Mouse kidneys were routinely processed for paraffin-embedding and positioned in order to obtain complete cross sections of the kidney at the level of the renal papilla. Serial sections were cut at 4 μm and stained with hematoxylin and eosin for routine histological examination. Kidney sections were scanned using polarization microscopy with a Nikon TE2000U inverted microscope and Meta-Morph software (Scion Inc, USA). Quantification of calcium-oxalate crystal deposition was performed by scanning whole kidneys under polarized light, and setting a pixel intensity threshold that identifies crystals separate from background tissue. Total pixels above this threshold are expressed as a percentage of total tissue pixels, thereby normalizing to kidney surface area. An avidin-biotin immunoperoxidase method was used with a monoclonal antibody directed against macrophages/monocytes (F4/80; clone BM8, Abcam, # 16911). In order to quantify F4/80 staining in kidney sections, whole kidney sections were scanned, peroxidase positive areas (dark staining) were outlined by an observer blinded to the experimental conditions, and than expressed as percent of total surface area using Meta-Morph software (Scion Inc, USA).[30]

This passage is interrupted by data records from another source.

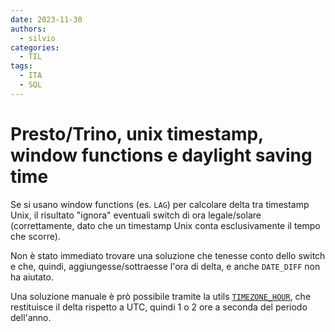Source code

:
 ```yaml
---
date: 2023-11-30
authors:
  - silvio
categories:
  - TIL
tags:
  - ITA
  - SQL
---
```


# Presto/Trino, unix timestamp, window functions e daylight saving time

Se si usano window functions (es. `LAG`) per calcolare delta tra timestamp Unix, il risultato "ignora" eventuali switch di ora legale/solare (correttamente, dato che un timestamp Unix conta esclusivamente il tempo che scorre).

<!-- more -->

Non è stato immediato trovare una soluzione che tenesse conto dello switch e che, quindi, aggiungesse/sottraesse l'ora di delta, e anche `DATE_DIFF` non ha aiutato.

Una soluzione manuale è prò possibile tramite la utils [`TIMEZONE_HOUR`](https://prestodb.io/docs/current/functions/datetime.html#convenience-extraction-functions), che restituisce il delta rispetto a UTC, quindi 1 o 2 ore a seconda del periodo dell'anno.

Analysis of mRNA/Real time polymerase chain reaction (qPCR)

Kidney RNA was extracted with an RNeasy Mini kit (Qiagen) and reverse transcribed. Gene expression analysis was determined by quantitative real-time PCR using an iCylcer iQ (Bio-Rad) and normalized to mouse Hprt1.[31] The following primers were used with Cyber Green: NALP3 Fw: CCACAGTGTAACTTGCAGAAGC Rev: GGTGTGTGAAGTTCTGGTTGG; IL-1β Fw: TTCCTTGTGCAAGTGTCTGAAG Rev: CACTGTCAAAAGGTGGCATTT HPRT Fw: CAGTAC AGCCCCAAAATGGT Rev: CAAGGGCATATCCAACAACA. Data are expressed using the comparative threshold cycle (dCt) method and mRNA ratios are given by 2−dCT.

Statistical analysis

Results are given as the mean ± S.E. for the indicated number of experiments. For analyses, we performed unpaired Student’s t-tests (Prism 6.0 program, Graphpad Software) as well as ANOVA and Duncan multiple range tests using SAS 9.3 for Windows (SAS Institute Inc., Cary, NC). Survival analysis, using Kaplan-Meier curves and Mantel-Cox tests for significance, was also performed (Prism 6.0, Graphpad Software). A Type I error of 0.05 (two-tailed) was used as the level of statistical significance for all analyses.